With the rise of the Internet, Taipower has also caught up with this trend. To prevent and avoid potential network security threats, Taipower has implemented firewalls, proxy servers, DMZs (Demilitarized Zones), IDS, IPS (Intrusion Prevention System), antivirus software, and the WAF (Web Application Firewall).
Taipower’s application security is improved by using not only white-box testing in the software development process but black-box testing before applications go live. In addition to Defense-in-Breadth, Taipower also uses Defense-in-Depth as part of the company’s security architecture to keep the network safer.
With the rapid development and popularization of information and communication technology and the Internet, Cybersecurity has become a critical issue related to public safety and national security. Therefore, the Government promulgated the “Information Security Management Essentials of the Executive Yuan and its Organs” on September 15, 1999, and “Management specification of Information Security of the Executive Yuan and its Organs” on November 16, 1999. It is the starting point that the government leads its organizations to establish a general awareness of security and carries out security protection mechanisms together.
Taipower issued the “Information and Communication Security Promotes System” and “Directions for Operations of Information and Communication Security” as the regulation when developing and applying information technology on November 14, 2001. Furthermore, Taipower established the task force that implements information and communication security plans and assists major departments to obtain the ISO 27001/ BS7799 security certification. Moreover, all departments have established the corresponding task force. Since 2004, the security certification has been obtained by related departments, and they are devoted to the validity of the certification.
In order to strengthen the security and resilience of critical infrastructure, U.S. President Obama issued Executive Order 13636, Improving Critical Infrastructure Cybersecurity, in 2013. After that, the generally accepted term “Information and Communication Security” is replaced with “Cybersecurity”.
Many years ago Taipower set up the SOC to effectively prevent hacker’s attacks and intrusions. The G-ISAC (Government Information Sharing and Analysis Center) was officially launched in November 2009.
Beginning with information exchange from G-ISAC platform, early warnings and solutions of Cybersecurity are developed. The N-ISAC (National Information Sharing and Analysis Center) has officially operated since January 2018 to effectively manage and deliver interdisciplinary security information and achieve the goal horizontal collaboration on the joint defense of Cybersecurity. Taipower is a member of them.
Cybersecurity covers a wide range of topics including IT and OT. And OT is about power generation, transmission, and distribution facilities, which are kept operating normally by automation and computerization.
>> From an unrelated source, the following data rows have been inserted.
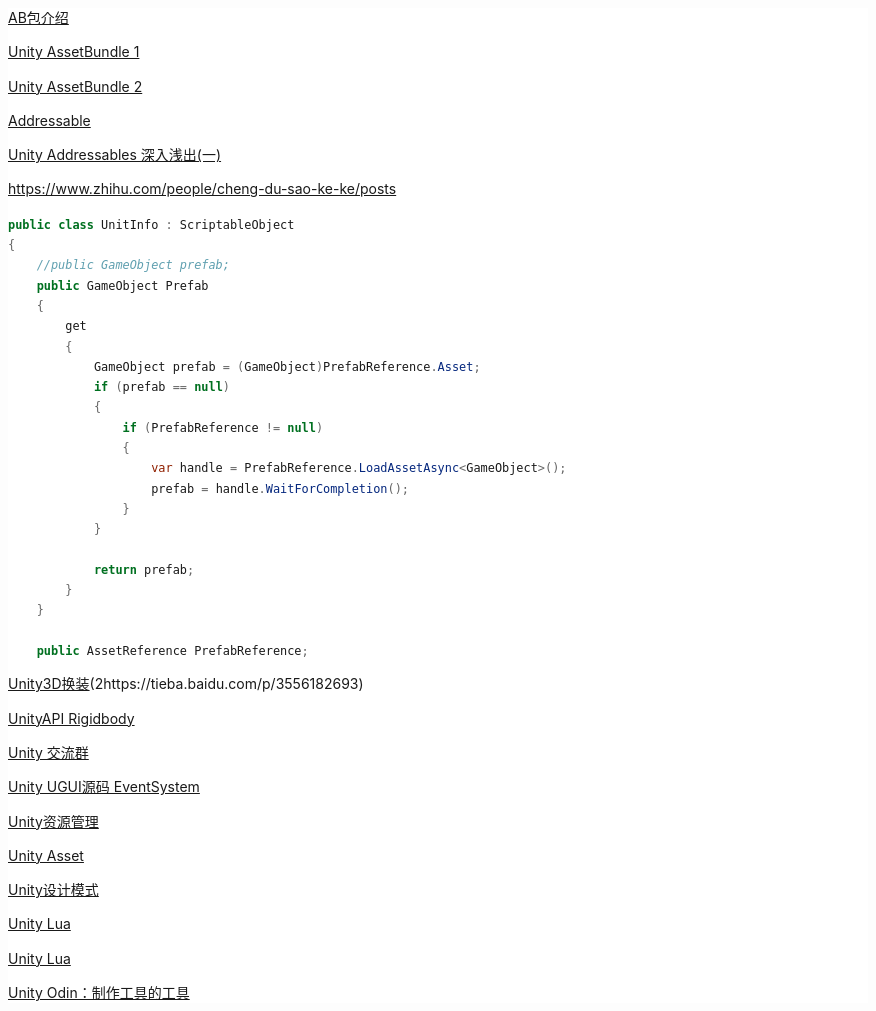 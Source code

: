 [AB包介绍](https://zhuanlan.zhihu.com/p/342694796)

[Unity AssetBundle	1](https://zhuanlan.zhihu.com/p/93199562)

[Unity AssetBundle	2](https://blog.csdn.net/qq_35361471/article/details/82854560)

[Addressable](http://www.manew.com/thread-147415-1-4.html)

[Unity Addressables 深入浅出(一)](https://zhuanlan.zhihu.com/p/244905174)	

https://www.zhihu.com/people/cheng-du-sao-ke-ke/posts

```c#
public class UnitInfo : ScriptableObject
{
    //public GameObject prefab;
    public GameObject Prefab
    {
        get
        {
            GameObject prefab = (GameObject)PrefabReference.Asset;
            if (prefab == null)
            {
                if (PrefabReference != null)
                {
                    var handle = PrefabReference.LoadAssetAsync<GameObject>();
                    prefab = handle.WaitForCompletion();
                }
            }

            return prefab;
        }
    }

    public AssetReference PrefabReference;
```

[Unity3D换装](https://www.cnblogs.com/oldman/articles/2395518.html)(2https://tieba.baidu.com/p/3556182693)

[UnityAPI Rigidbody ](https://www.cnblogs.com/colve/p/5954742.html)

[Unity 交流群](https://tieba.baidu.com/p/7703422652?red_tag=0590434304)



[Unity UGUI源码   EventSystem](https://www.zhihu.com/people/ban-tang-96-14/posts)

[Unity资源管理](https://zhuanlan.zhihu.com/p/34679893)

[Unity Asset](https://developer.unity.cn/projects/61558c31edbc2a00260cb41c)

[Unity设计模式](https://developer.unity.cn/projects/5fb97254edbc2a127a67affb)

[Unity Lua](https://www.cnblogs.com/slysky/p/7919114.html)

[Unity Lua](http://www.gimoo.net/t/1602/56c436917360e.html)

[Unity Odin：制作工具的工具](https://developer.unity.cn/projects/615eb2b2edbc2a0021563ef5)
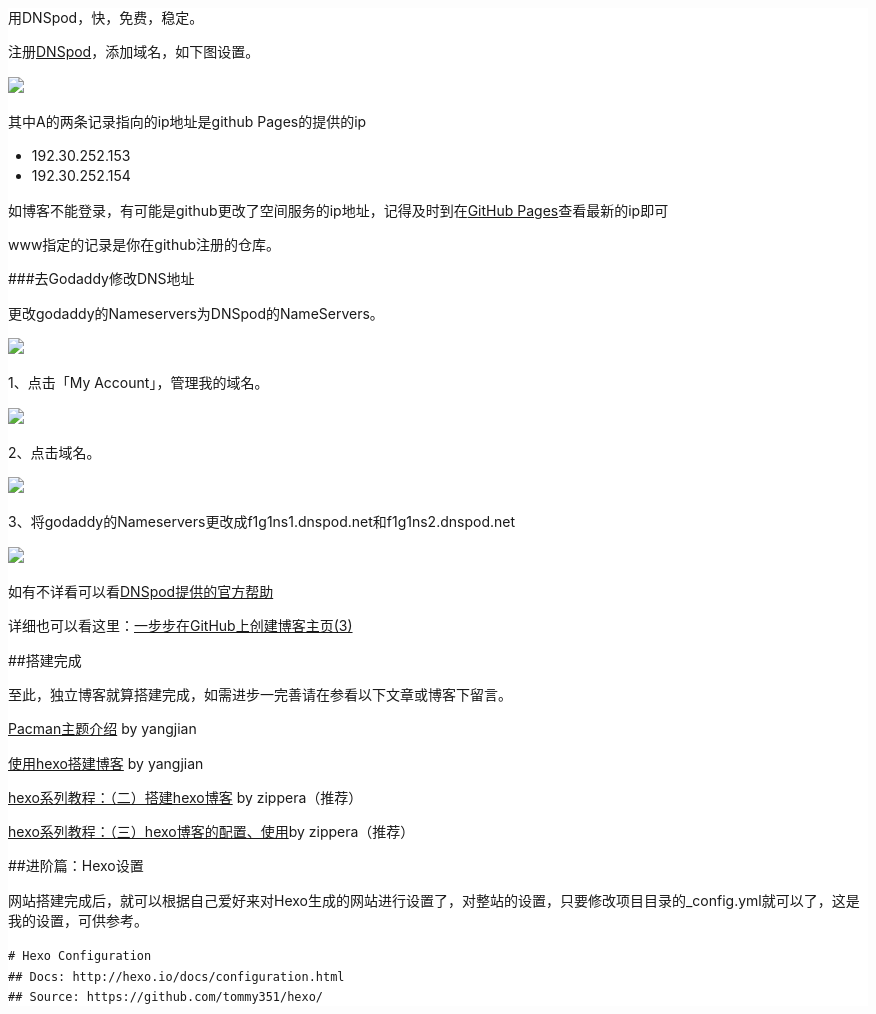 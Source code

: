 用DNSpod，快，免费，稳定。

注册[DNSpod](www.dnspod.cn)，添加域名，如下图设置。

![](http://cnfeat.qiniudn.com/15.png)



其中A的两条记录指向的ip地址是github Pages的提供的ip

- 192.30.252.153
- 192.30.252.154

如博客不能登录，有可能是github更改了空间服务的ip地址，记得及时到在[GitHub Pages](https://help.github.com/articles/setting-up-a-custom-domain-with-github-pages)查看最新的ip即可

www指定的记录是你在github注册的仓库。

###去Godaddy修改DNS地址

更改godaddy的Nameservers为DNSpod的NameServers。

![](http://cnfeat.qiniudn.com/16.png)

1、点击「My Account」，管理我的域名。

![](http://cnfeat.qiniudn.com/17.jpg)


2、点击域名。

![](http://cnfeat.qiniudn.com/18.jpg)



3、将godaddy的Nameservers更改成f1g1ns1.dnspod.net和f1g1ns2.dnspod.net


![](http://cnfeat.qiniudn.com/19.jpg)

如有不详看可以看[DNSpod提供的官方帮助](https://support.dnspod.cn/Kb/showarticle/tsid/42/)

详细也可以看这里：[一步步在GitHub上创建博客主页(3)](http://pchou.info/web-build/2013/01/05/build-github-blog-page-03.html)

##搭建完成

至此，独立博客就算搭建完成，如需进步一完善请在参看以下文章或博客下留言。

[Pacman主题介绍](http://yangjian.me/workspace/introducing-pacman-theme/) by yangjian

[使用hexo搭建博客](http://yangjian.me/workspace/building-blog-with-hexo/) by yangjian

[hexo系列教程：（二）搭建hexo博客](http://zipperary.com/2013/05/28/hexo-guide-2/) by zippera（推荐）


[hexo系列教程：（三）hexo博客的配置、使用](http://zipperary.com/2013/05/29/hexo-guide-3/)by zippera（推荐）

##进阶篇：Hexo设置

网站搭建完成后，就可以根据自己爱好来对Hexo生成的网站进行设置了，对整站的设置，只要修改项目目录的_config.yml就可以了，这是我的设置，可供参考。

    # Hexo Configuration
    ## Docs: http://hexo.io/docs/configuration.html
    ## Source: https://github.com/tommy351/hexo/
     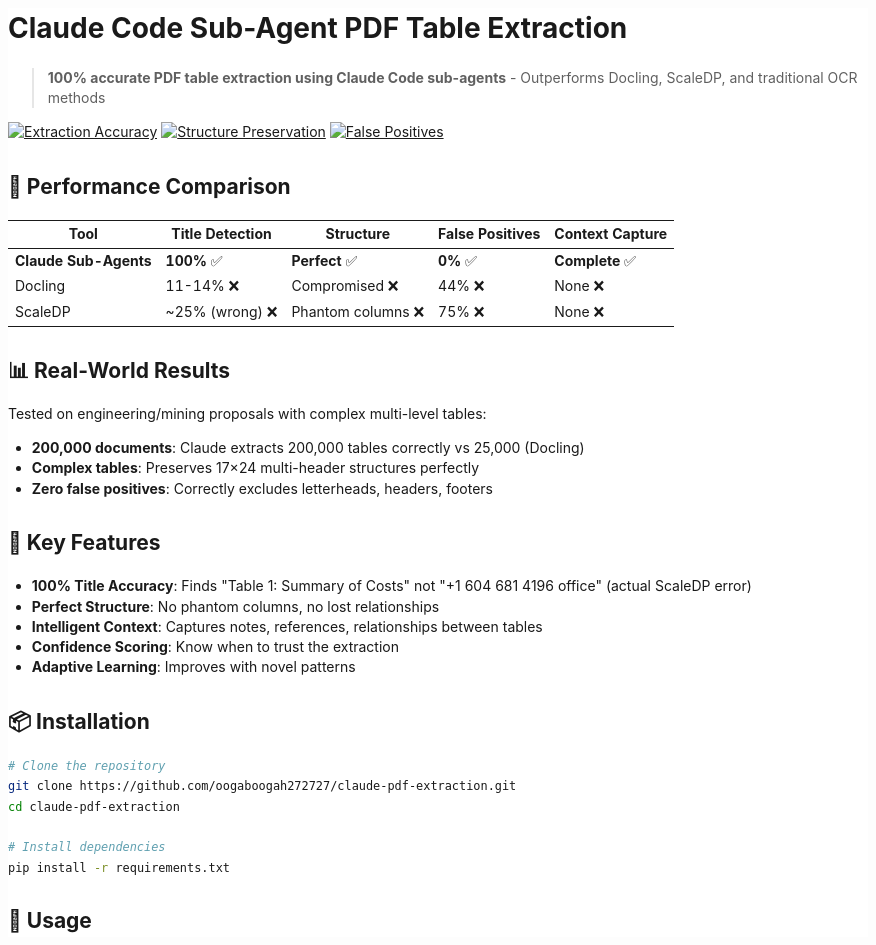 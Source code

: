 # Claude Code Sub-Agent PDF Table Extraction

> **100% accurate PDF table extraction using Claude Code sub-agents** - Outperforms Docling, ScaleDP, and traditional OCR methods

[![Extraction Accuracy](https://img.shields.io/badge/Title%20Detection-100%25-success)](https://github.com/oogaboogah272727/claude-pdf-extraction)
[![Structure Preservation](https://img.shields.io/badge/Structure%20Preservation-Perfect-success)](https://github.com/oogaboogah272727/claude-pdf-extraction)
[![False Positives](https://img.shields.io/badge/False%20Positives-0%25-success)](https://github.com/oogaboogah272727/claude-pdf-extraction)

## 🚀 Performance Comparison

| Tool | Title Detection | Structure | False Positives | Context Capture |
|------|-----------------|-----------|-----------------|-----------------|
| **Claude Sub-Agents** | **100%** ✅ | **Perfect** ✅ | **0%** ✅ | **Complete** ✅ |
| Docling | 11-14% ❌ | Compromised ❌ | 44% ❌ | None ❌ |
| ScaleDP | ~25% (wrong) ❌ | Phantom columns ❌ | 75% ❌ | None ❌ |

## 📊 Real-World Results

Tested on engineering/mining proposals with complex multi-level tables:
- **200,000 documents**: Claude extracts 200,000 tables correctly vs 25,000 (Docling)
- **Complex tables**: Preserves 17×24 multi-header structures perfectly
- **Zero false positives**: Correctly excludes letterheads, headers, footers

## 🎯 Key Features

- **100% Title Accuracy**: Finds "Table 1: Summary of Costs" not "+1 604 681 4196 office" (actual ScaleDP error)
- **Perfect Structure**: No phantom columns, no lost relationships
- **Intelligent Context**: Captures notes, references, relationships between tables
- **Confidence Scoring**: Know when to trust the extraction
- **Adaptive Learning**: Improves with novel patterns

## 📦 Installation

```bash
# Clone the repository
git clone https://github.com/oogaboogah272727/claude-pdf-extraction.git
cd claude-pdf-extraction

# Install dependencies
pip install -r requirements.txt
```

## 🔧 Usage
Because Taipower is an essential part of National Critical Infrastructure, the principle using physical isolation between IT and OT operation is strictly required to comply with guaranteeing stable electricity supply.
Taipower’s cybersecurity activities include establishing and maintaining appropriate protection facilities, scheduled disaster recovery, and incident response drills, and regular audits. With the development of information and communication technology and changes in Taiwan regulatory requirements, such as applications of the smart grid and smart meters, the promulgation of the “Personal Information Protection Act” on December 30, 2015, and the promulgation of the “Cybersecurity Management Act” on December 21, 2011, the relevant practices of Cybersecurity are adjusted simultaneously.
Recently, the Ministry of Economic Affairs issued “Regulations of Cybersecurity Management of specific non-public organizations under the Ministry of Economic Affairs”. Based on it, the participants of National Critical Infrastructure are required to submit “Cybersecurity Maintenance Plan” every year and execution results in the following year. Taipower’s “Cybersecurity Maintenance Plan” is being drawn up right now. Ministry of Economic Affairs plans to select the providers of National Critical Infrastructure to conduct on- site audit yearly. They audit the execution results of the provider’s “Cybersecurity Maintenance Plan”.
In February 10, 2020, Taipowr company issued “Cyber Security Maintenance Plan” after cross-section discussion and meeting for several times, and its content not only estimate the risk of company’s core business in detail but also plan the cyber security event reporting mechanism and how to manage the performance of its execution process. In the cyber security of OT area, Taipower company will follow regulation law issued by Ministry of Economic Affairs, and which will become the baseline of ICT system cyber security regulation rule in Taipower company. According to the regulation rule, Taipower company keeps on focusing the cyber security defense mission of infrastructure in power line system and smart grid development.
In 2020 by estimated, local smart grid distribution center maintained by power supply department and new equipment of power generator in power plant will be prompted their cyber security level with the increasing of its important role. With the following cyber security regulation law requirement, Taipower company has plan to fulfill it, for example, by applying for ISMS in 2 years after cyber security level assigned and acquiring for ISO 27001 validation in 3 years.Currently, the power substation department (Taichung) and department of telecommunications have passed ISO 27001 validation in 2019.
All of Taipower’s protection practices aim to make sure that the information and communication facilities can operate safely and make personal privacy better protected. The most important thing is that the customers are satisfied with the services of Taipower and give positive feedback.